More than 200 educators participated in a three-day symposium all about the DIY movement.|

For the first time this fall, Cloverdale Unified School District is getting a “maker” class.

Egon Teodorson, a math teacher at Cloverdale High School, drove the effort - even securing a three-year, $20,000 grant from Santa Rosa’s Career Technical Education Foundation.

And while it’s a first for Cloverdale, it’s something that Sonoma County educators have been quietly using in their classrooms for years.

Maker classes incorporate the maker movement philosophy of learning through making. It’s an idea largely spearheaded by Sebastopol resident Dale Dougherty, founder and executive chairman of Maker Media, Inc., who promotes the DIY mindset as a way to learn skills and educate students in nontraditional ways.

This past week, along with the Sonoma County Office of Education, Dougherty helped organize the reMAKE Education Summit, which was held at 180 Studios, a new 15,000-square-foot warehouse and so-called makerspace in Santa Rosa. The idea was to bring together more than 200 innovative educators - some coming from as far off as Virginia, Indiana and Tennessee, the cities of Pittsburgh and Chicago - to learn more about the maker movement and how it can be integrated into a classroom setting.

“Kids are bored at school, and so how do we engage them? How do they learn best?” Dougherty said. “We need to shift that discussion away from how do we teach them what we’re supposed to teach them, and shift it toward how are they learning best, and what are they interested in learning. What really matters is motivation, and I think making aligns with kids’ motivation. They want to do this. They participate. They get involved. They make things. They want to keep doing it. They want to learn how.”

Casey Shea, who taught math at Analy High School in Sebastopol, was the first teacher in the county to launch a maker class, after Dougherty approached the school with the idea.

That was about six years ago. Since then, he’s become more and more invested in promoting making as a tool for all educators - so much so that for the first time since he became a teacher, Shea doesn’t get a summer vacation. When the school year ended, he took a job with the Sonoma County Office of Education as their curriculum coordinator for maker education.

Before the maker movement hit Analy, Shea was teaching traditional math classes.

“I would watch students coming in from passing period all alive, and then they sit down and their eyes just glaze over,” he said. “And I’ve tried all the tricks to, you know, be a more exciting teacher. But there is just nothing like when they’re actually creating things. ... Kids will stay after school to figure it out, they’ll ask if they can come in on the weekend.”

And the thing about the projects is that kids are finally getting an answer to that age-old question asked by generations of bored math students everywhere, “When am I actually going to use this?”

“Students are using and applying engineering and technology in maker classes,” Shea said. “With all of these machines they’re making, ... If you want to get this thing centered, then you have to know how to use XY coordinates!”

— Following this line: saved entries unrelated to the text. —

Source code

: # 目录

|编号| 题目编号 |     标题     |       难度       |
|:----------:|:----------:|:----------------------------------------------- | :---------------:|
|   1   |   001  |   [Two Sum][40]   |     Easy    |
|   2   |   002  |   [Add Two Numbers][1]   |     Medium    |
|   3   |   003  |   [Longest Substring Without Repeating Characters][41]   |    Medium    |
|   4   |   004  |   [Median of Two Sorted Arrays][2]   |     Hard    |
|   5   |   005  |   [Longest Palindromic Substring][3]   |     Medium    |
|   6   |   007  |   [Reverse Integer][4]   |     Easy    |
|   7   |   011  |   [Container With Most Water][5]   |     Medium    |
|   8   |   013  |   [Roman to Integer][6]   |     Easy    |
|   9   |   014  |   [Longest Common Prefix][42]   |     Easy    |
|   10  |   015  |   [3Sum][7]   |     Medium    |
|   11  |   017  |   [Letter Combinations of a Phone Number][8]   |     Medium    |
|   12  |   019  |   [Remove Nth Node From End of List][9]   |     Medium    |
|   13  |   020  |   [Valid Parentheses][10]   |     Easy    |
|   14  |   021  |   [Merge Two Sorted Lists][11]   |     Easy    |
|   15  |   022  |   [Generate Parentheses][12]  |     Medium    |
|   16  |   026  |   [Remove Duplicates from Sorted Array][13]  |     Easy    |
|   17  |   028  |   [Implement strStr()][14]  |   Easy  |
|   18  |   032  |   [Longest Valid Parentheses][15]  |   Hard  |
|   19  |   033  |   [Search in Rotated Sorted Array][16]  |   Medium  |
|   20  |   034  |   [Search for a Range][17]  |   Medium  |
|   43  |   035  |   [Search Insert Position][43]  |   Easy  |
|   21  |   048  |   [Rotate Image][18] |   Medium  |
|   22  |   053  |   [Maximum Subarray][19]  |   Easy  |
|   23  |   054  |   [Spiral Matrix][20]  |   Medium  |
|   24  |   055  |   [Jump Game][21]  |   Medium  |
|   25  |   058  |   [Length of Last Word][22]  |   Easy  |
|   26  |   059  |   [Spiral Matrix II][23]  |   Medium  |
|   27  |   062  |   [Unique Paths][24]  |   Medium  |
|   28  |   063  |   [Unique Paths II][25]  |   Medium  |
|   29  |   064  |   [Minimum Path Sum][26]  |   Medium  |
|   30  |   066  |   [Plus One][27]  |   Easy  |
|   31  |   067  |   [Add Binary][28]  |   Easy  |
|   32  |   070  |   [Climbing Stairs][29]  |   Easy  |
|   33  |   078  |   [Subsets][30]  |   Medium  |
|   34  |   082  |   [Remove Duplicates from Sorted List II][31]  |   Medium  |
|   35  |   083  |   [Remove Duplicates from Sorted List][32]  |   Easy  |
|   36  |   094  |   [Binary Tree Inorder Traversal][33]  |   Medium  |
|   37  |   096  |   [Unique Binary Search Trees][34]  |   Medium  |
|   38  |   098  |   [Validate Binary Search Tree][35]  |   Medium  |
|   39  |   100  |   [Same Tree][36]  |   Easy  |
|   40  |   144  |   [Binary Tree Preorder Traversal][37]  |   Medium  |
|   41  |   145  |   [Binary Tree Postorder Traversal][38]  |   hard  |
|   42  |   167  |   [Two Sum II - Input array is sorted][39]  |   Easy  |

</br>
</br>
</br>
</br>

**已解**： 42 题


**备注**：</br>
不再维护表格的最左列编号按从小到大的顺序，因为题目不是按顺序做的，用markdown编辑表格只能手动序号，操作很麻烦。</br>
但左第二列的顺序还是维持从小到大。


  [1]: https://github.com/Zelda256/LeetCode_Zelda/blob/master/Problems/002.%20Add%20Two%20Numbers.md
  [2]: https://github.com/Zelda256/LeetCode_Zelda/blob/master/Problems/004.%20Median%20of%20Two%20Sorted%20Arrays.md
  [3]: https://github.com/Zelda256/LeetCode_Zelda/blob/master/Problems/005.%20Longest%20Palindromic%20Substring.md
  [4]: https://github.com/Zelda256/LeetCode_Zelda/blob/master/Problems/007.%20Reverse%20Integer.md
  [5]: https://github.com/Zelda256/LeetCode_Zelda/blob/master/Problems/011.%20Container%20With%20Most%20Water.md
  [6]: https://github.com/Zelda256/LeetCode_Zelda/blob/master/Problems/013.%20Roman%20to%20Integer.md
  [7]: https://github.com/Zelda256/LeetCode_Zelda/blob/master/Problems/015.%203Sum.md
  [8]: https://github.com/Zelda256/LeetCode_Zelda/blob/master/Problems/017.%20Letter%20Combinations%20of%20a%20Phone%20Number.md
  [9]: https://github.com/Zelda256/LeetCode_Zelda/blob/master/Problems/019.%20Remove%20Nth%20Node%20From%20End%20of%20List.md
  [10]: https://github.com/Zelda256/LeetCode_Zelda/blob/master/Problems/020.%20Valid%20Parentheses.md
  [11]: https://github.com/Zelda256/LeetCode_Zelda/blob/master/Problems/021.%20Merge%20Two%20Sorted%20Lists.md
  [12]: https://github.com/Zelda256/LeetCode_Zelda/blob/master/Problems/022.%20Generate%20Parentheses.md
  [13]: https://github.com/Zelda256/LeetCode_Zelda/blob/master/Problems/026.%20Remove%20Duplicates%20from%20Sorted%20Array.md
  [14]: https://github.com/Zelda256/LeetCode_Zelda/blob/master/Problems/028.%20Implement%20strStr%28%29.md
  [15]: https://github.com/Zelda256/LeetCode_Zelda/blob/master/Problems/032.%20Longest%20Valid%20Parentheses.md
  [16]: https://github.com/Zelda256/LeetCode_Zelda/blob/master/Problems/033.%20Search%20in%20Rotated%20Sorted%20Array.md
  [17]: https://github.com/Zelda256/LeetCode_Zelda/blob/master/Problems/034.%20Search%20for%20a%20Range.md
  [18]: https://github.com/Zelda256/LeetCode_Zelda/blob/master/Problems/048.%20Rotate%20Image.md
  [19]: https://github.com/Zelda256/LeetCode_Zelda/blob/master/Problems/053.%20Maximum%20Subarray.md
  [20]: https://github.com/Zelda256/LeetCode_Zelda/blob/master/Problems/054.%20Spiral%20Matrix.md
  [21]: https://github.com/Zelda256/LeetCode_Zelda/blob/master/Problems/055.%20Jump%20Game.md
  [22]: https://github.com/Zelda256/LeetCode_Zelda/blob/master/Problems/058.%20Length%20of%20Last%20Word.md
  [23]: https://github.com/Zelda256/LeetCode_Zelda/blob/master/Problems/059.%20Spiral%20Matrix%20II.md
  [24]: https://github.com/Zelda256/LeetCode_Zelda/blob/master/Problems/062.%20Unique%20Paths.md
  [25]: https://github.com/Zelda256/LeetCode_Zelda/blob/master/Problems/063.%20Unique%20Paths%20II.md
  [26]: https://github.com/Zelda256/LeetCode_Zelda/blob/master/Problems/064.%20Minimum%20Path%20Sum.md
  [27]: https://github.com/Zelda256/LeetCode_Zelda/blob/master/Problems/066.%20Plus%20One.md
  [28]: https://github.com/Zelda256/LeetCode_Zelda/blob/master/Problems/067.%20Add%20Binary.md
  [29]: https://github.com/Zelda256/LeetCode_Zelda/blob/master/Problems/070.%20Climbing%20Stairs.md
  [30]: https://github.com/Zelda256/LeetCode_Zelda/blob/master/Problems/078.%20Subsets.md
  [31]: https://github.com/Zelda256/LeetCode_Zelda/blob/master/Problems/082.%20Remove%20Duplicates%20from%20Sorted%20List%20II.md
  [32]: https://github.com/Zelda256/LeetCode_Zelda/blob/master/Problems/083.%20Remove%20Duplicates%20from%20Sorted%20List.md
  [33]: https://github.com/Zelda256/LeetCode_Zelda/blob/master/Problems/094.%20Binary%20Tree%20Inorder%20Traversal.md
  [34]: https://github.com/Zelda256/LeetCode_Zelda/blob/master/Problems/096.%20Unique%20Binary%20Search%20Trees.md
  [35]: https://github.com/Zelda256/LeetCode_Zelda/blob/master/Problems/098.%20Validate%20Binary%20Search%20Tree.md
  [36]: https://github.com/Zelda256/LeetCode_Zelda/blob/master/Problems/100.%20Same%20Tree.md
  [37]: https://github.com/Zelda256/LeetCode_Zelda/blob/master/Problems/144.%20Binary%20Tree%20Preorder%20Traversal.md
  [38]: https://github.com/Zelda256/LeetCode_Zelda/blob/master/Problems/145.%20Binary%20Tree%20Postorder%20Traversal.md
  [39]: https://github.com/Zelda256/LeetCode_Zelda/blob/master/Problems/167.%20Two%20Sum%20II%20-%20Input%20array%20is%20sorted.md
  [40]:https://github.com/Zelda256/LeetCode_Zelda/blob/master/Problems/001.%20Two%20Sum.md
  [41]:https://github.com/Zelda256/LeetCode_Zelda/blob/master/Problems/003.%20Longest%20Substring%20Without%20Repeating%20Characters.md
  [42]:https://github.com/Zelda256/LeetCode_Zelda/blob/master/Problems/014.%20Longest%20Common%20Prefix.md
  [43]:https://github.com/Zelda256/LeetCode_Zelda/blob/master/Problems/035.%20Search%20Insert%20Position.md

Teodorson has been planning for his own Cloverdale class for about two years now, but things really ramped up this spring and summer. He was in the audience at the reMAKE Education Summit to learn more about how to set up such a class from scratch.

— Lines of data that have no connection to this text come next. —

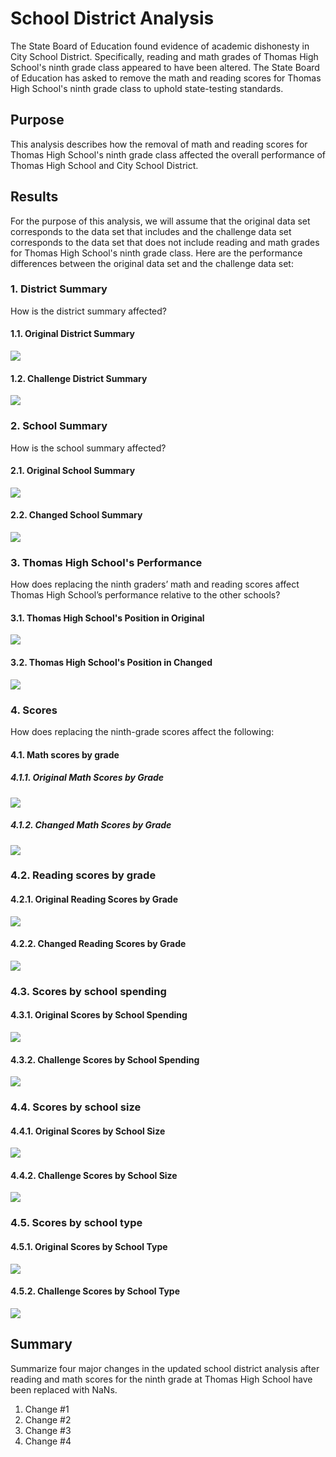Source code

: # School District Analysis
The State Board of Education found evidence of academic dishonesty in City School District. Specifically, reading and math grades of Thomas High School's ninth grade class appeared to have been altered. The State Board of Education has asked to remove the math and reading scores for Thomas High School's ninth grade class to uphold state-testing standards. 

## Purpose
This analysis describes how the removal of math and reading scores for Thomas High School's ninth grade class affected the overall performance of Thomas High School and City School District.    

## Results
For the purpose of this analysis, we will assume that the original data set corresponds to the data set that includes and the challenge data set corresponds to the data set that does not include reading and math grades for Thomas High School's ninth grade class. Here are the performance differences between the original data set and the challenge data set: 

### 1. District Summary
How is the district summary affected?

#### 1.1. Original District Summary
![](Pictures/original_district_summary.png)

#### 1.2. Challenge District Summary
![](Pictures/challenge_disctrict_summary.png)

### 2. School Summary
How is the school summary affected?

#### 2.1. Original School Summary
![](Pictures/original_school_summary.png)

#### 2.2. Changed School Summary
![](Pictures/challenge_school_summary.png)

### 3. Thomas High School's Performance 
How does replacing the ninth graders’ math and reading scores affect Thomas High School’s performance relative to the other schools?

#### 3.1. Thomas High School's Position in Original
![](Pictures/original_top5.png)

#### 3.2. Thomas High School's Position in Changed
![](Pictures/challenge_TH_position.png)

### 4. Scores
How does replacing the ninth-grade scores affect the following:

#### 4.1. Math scores by grade

   ##### 4.1.1. Original Math Scores by Grade
   ![](Pictures/original_math_score_by_grade.png)

   ##### 4.1.2. Changed Math Scores by Grade
   ![](Pictures/challenge_math_score_by_grade.png)
    
### 4.2. Reading scores by grade
   
   #### 4.2.1. Original Reading Scores by Grade
   ![](Pictures/original_reading_score_by_grade.png)
   
   #### 4.2.2. Changed Reading Scores by Grade
   ![](Pictures/challenge_reading_score_by_grade.png)
    
### 4.3. Scores by school spending
   #### 4.3.1. Original Scores by School Spending
   ![](Pictures/original_spending_summmary.png)
   
   #### 4.3.2. Challenge Scores by School Spending
   ![](Pictures/challenge_spending_summary.png)
   
### 4.4. Scores by school size
   #### 4.4.1. Original Scores by School Size
   ![](Pictures/original_size_summary.png)
   
   #### 4.4.2. Challenge Scores by School Size
   ![](Pictures/challenge_size_summary.png)
   
### 4.5. Scores by school type
   #### 4.5.1. Original Scores by School Type
   ![](Pictures/original_type_summary.png)
   
   #### 4.5.2. Challenge Scores by School Type
   ![](Pictures/challenge_type_summary.png)
   
## Summary
Summarize four major changes in the updated school district analysis after reading and math scores for the ninth grade at Thomas High School have been replaced with NaNs.
1. Change #1
2. Change #2
3. Change #3
4. Change #4

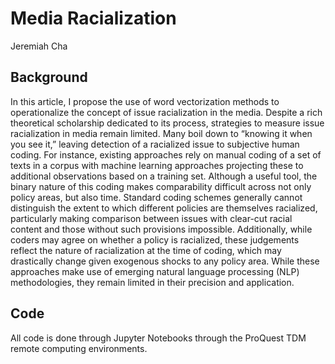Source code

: # Media Racialization

Jeremiah Cha

## Background

In this article, I propose the use of word vectorization methods to operationalize the concept of issue racialization in the media.
Despite a rich theoretical scholarship dedicated to its process, strategies to measure issue racialization in media remain limited.
Many boil down to “knowing it when you see it,” leaving detection of a racialized issue to subjective human coding. For instance, existing 
approaches rely on manual coding of a set of texts in a corpus with machine learning approaches projecting these to additional observations 
based on a training set. Although a useful tool, the binary nature of this coding makes comparability difficult across not only
policy areas, but also time. Standard coding schemes generally cannot distinguish the extent to which different policies are 
themselves racialized, particularly making comparison between issues with clear-cut racial content and those without such provisions impossible.
Additionally, while coders may agree on whether a policy is racialized, these judgements reflect the nature of racialization at the time
of coding, which may drastically change given exogenous shocks to any policy area. While these approaches make use of emerging natural 
language processing (NLP) methodologies, they remain limited in their precision and application.

## Code

All code is done through Jupyter Notebooks through the ProQuest TDM remote computing environments.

Part of the set-up was transferring from the classroom he’d taught math in for 15 years to a new one, about twice the size of his last one.

He said he expects that it will quickly become his favorite class, and hopes his students feel the same way.

His students will be tasked with creating projects using common materials. In one, they’ll be asked to turn cardboard into a chair that will support the weight of someone on their team. In another, students will need to build a bridge and then stack things on top of it to see how much weight it can hold. Afterward, there will be discussions. Why did someone’s bridge hold up better? Why did that chair break?

“Hopefully students will start thinking about basic math, and how that actually ties in, and it gets kids to realize that what they’re learning in school is something they can actually apply to making things.”

The first day of class - open to students in 10th, 11th and 12th grades - is Aug. 17.

“This is where I think education needs to go,” Teodorson said. “The more I learn about the maker movement, the more I think the subject matter in all classes needs to incorporate it.”